I see a country once a moonlit mansion, its denizens dancing, its citizens smiling. A mansion now decrepit. A country that has lost the light. The dead ransom the living over oaken sins. Strife squeezes souls from bodies. Minds darken, mouths howl, fabric comes apart. Beneath it, skin glistens with the sweat of straining against justice and injustice alike. As guns blaze, anguish is everywhere yet nowhere at all. It touches minds without touching skins, yet the pain is felt. By one, by all … a commune of tears. But without it, no commune at all.

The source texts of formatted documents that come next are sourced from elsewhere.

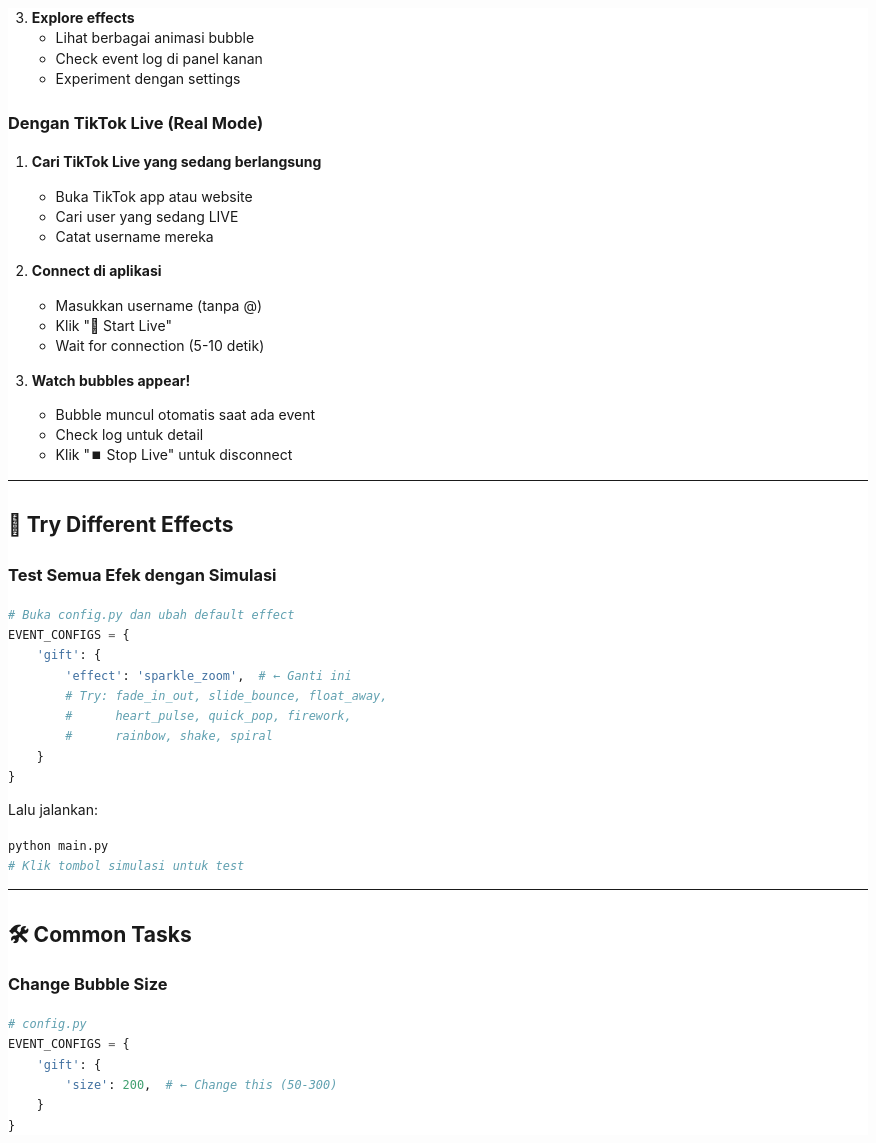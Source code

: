 3. **Explore effects**
   - Lihat berbagai animasi bubble
   - Check event log di panel kanan
   - Experiment dengan settings

### Dengan TikTok Live (Real Mode)

1. **Cari TikTok Live yang sedang berlangsung**
   - Buka TikTok app atau website
   - Cari user yang sedang LIVE
   - Catat username mereka

2. **Connect di aplikasi**
   - Masukkan username (tanpa @)
   - Klik "🔴 Start Live"
   - Wait for connection (5-10 detik)

3. **Watch bubbles appear!**
   - Bubble muncul otomatis saat ada event
   - Check log untuk detail
   - Klik "⏹️ Stop Live" untuk disconnect

---

## 🎨 Try Different Effects

### Test Semua Efek dengan Simulasi

```python
# Buka config.py dan ubah default effect
EVENT_CONFIGS = {
    'gift': {
        'effect': 'sparkle_zoom',  # ← Ganti ini
        # Try: fade_in_out, slide_bounce, float_away,
        #      heart_pulse, quick_pop, firework,
        #      rainbow, shake, spiral
    }
}
```

Lalu jalankan:
```bash
python main.py
# Klik tombol simulasi untuk test
```

---

## 🛠️ Common Tasks

### Change Bubble Size
```python
# config.py
EVENT_CONFIGS = {
    'gift': {
        'size': 200,  # ← Change this (50-300)
    }
}
```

I see a city bustling. Cars, people, buildings, bridges, statues … the music of life echoes across the landscape. This is the music of a speakeasy secreted from the world. Within, people are free to thrive. Rubber meets road. Money changes pockets. Love shimmers in reflections from ponds. It walks under trees, soaking up the rays of sun that sneak through clouds. People hold hands. They forget the world and the country and even the universe. They work and they laugh. They are together, happily occupied and oblivious in their hive.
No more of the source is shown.